### [TASK GOAL]
For this exercise, return all the data word for word, with images left out.

Saved data entries:

▼

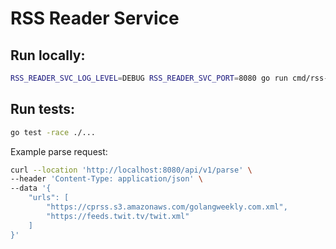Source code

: # RSS Reader Service

## Run locally:

```bash
RSS_READER_SVC_LOG_LEVEL=DEBUG RSS_READER_SVC_PORT=8080 go run cmd/rss-reader-svc/main.go 
```

## Run tests:

```bash
go test -race ./...
```

Example parse request:

```bash
curl --location 'http://localhost:8080/api/v1/parse' \
--header 'Content-Type: application/json' \
--data '{
    "urls": [
        "https://cprss.s3.amazonaws.com/golangweekly.com.xml",
        "https://feeds.twit.tv/twit.xml"
    ]
}'
```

▲

### [EXERCISE ANSWER]
Source code

: # RSS Reader Service

## Run locally:

```bash
RSS_READER_SVC_LOG_LEVEL=DEBUG RSS_READER_SVC_PORT=8080 go run cmd/rss-reader-svc/main.go 
```

## Run tests:

```bash
go test -race ./...
```

Example parse request:

```bash
curl --location 'http://localhost:8080/api/v1/parse' \
--header 'Content-Type: application/json' \
--data '{
    "urls": [
        "https://cprss.s3.amazonaws.com/golangweekly.com.xml",
        "https://feeds.twit.tv/twit.xml"
    ]
}'
```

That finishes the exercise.